# [WORK INSTRUCTIONS]
An exact transcription of the lines below, from the first through the one containing "Exact dependency versions", is the only output wanted.

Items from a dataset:

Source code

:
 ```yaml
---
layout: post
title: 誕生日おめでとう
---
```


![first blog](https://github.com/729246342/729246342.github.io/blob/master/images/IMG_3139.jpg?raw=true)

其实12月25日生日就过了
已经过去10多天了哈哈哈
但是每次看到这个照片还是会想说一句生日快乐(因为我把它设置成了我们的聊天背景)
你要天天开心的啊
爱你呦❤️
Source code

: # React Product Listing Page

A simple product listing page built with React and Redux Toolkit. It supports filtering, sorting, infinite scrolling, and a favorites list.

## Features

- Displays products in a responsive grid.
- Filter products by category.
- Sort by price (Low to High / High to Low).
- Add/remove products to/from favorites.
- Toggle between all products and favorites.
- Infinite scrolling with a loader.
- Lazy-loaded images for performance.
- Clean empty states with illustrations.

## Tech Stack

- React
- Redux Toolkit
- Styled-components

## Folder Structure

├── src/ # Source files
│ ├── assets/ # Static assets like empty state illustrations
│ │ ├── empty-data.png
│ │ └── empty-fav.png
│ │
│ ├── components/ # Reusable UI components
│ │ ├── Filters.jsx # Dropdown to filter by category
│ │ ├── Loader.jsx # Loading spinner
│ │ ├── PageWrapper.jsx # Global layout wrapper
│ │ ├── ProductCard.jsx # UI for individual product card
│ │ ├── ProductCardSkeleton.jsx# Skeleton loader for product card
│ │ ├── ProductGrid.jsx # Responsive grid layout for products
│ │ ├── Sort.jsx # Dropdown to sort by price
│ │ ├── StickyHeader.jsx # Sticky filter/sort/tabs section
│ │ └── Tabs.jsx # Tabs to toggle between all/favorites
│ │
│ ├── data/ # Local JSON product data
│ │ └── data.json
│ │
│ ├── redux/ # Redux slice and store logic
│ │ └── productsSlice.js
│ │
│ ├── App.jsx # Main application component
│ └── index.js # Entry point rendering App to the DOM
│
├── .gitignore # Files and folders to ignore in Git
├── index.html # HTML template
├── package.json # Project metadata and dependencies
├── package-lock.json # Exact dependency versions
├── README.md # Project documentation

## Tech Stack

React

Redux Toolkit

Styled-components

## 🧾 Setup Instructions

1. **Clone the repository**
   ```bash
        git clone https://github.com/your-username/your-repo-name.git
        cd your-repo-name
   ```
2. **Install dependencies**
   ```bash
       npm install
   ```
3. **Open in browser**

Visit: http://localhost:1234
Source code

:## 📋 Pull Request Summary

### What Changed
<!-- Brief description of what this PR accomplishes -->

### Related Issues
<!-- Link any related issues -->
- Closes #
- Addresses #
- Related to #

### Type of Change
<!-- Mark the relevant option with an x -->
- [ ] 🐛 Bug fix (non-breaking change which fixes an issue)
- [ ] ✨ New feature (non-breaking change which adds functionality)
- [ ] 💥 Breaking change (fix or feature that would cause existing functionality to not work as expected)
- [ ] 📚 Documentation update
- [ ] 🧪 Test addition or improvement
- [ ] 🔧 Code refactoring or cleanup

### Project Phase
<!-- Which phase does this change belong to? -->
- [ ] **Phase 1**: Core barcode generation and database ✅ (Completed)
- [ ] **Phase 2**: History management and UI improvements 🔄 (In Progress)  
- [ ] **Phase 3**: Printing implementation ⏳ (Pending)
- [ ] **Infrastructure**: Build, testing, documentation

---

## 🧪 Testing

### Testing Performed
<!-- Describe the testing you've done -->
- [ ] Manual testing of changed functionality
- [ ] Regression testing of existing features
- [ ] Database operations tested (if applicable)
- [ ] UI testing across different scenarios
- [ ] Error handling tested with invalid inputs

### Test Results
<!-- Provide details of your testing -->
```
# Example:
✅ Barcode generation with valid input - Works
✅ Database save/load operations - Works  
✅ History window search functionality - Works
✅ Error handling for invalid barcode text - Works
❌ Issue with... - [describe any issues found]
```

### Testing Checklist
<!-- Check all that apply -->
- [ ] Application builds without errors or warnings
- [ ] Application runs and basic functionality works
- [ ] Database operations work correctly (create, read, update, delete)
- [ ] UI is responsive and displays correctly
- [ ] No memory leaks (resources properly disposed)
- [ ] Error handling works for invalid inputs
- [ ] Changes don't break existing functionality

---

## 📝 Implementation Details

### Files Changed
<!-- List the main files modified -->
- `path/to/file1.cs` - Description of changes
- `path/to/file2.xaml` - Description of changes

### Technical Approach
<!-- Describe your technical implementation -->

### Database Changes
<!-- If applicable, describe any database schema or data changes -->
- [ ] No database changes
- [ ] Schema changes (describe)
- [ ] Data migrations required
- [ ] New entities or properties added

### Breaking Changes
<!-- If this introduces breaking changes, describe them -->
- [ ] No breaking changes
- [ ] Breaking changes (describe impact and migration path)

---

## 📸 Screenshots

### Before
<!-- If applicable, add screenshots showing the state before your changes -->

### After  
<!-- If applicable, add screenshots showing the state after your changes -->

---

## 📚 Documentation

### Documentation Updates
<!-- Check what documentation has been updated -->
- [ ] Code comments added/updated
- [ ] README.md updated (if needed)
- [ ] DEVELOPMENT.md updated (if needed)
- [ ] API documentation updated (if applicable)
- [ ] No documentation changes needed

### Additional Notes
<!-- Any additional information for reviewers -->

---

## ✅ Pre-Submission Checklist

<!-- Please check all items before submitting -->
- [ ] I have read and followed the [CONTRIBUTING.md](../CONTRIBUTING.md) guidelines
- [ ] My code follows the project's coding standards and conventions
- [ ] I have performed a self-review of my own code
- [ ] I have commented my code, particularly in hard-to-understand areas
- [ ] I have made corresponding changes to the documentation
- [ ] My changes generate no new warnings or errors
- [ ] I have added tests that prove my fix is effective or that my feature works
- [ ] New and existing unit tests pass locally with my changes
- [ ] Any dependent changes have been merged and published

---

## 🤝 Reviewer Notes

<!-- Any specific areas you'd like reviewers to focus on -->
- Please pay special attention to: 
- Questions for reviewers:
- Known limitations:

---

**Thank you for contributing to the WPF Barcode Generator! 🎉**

# [REPLY TO THE EXERCISE]
Source code

:
 ```yaml
---
layout: post
title: 誕生日おめでとう
---
```


![first blog](https://github.com/729246342/729246342.github.io/blob/master/images/IMG_3139.jpg?raw=true)

其实12月25日生日就过了
已经过去10多天了哈哈哈
但是每次看到这个照片还是会想说一句生日快乐(因为我把它设置成了我们的聊天背景)
你要天天开心的啊
爱你呦❤️
Source code

: # React Product Listing Page

A simple product listing page built with React and Redux Toolkit. It supports filtering, sorting, infinite scrolling, and a favorites list.

## Features

- Displays products in a responsive grid.
- Filter products by category.
- Sort by price (Low to High / High to Low).
- Add/remove products to/from favorites.
- Toggle between all products and favorites.
- Infinite scrolling with a loader.
- Lazy-loaded images for performance.
- Clean empty states with illustrations.

## Tech Stack

- React
- Redux Toolkit
- Styled-components

## Folder Structure

├── src/ # Source files
│ ├── assets/ # Static assets like empty state illustrations
│ │ ├── empty-data.png
│ │ └── empty-fav.png
│ │
│ ├── components/ # Reusable UI components
│ │ ├── Filters.jsx # Dropdown to filter by category
│ │ ├── Loader.jsx # Loading spinner
│ │ ├── PageWrapper.jsx # Global layout wrapper
│ │ ├── ProductCard.jsx # UI for individual product card
│ │ ├── ProductCardSkeleton.jsx# Skeleton loader for product card
│ │ ├── ProductGrid.jsx # Responsive grid layout for products
│ │ ├── Sort.jsx # Dropdown to sort by price
│ │ ├── StickyHeader.jsx # Sticky filter/sort/tabs section
│ │ └── Tabs.jsx # Tabs to toggle between all/favorites
│ │
│ ├── data/ # Local JSON product data
│ │ └── data.json
│ │
│ ├── redux/ # Redux slice and store logic
│ │ └── productsSlice.js
│ │
│ ├── App.jsx # Main application component
│ └── index.js # Entry point rendering App to the DOM
│
├── .gitignore # Files and folders to ignore in Git
├── index.html # HTML template
├── package.json # Project metadata and dependencies
├── package-lock.json # Exact dependency versions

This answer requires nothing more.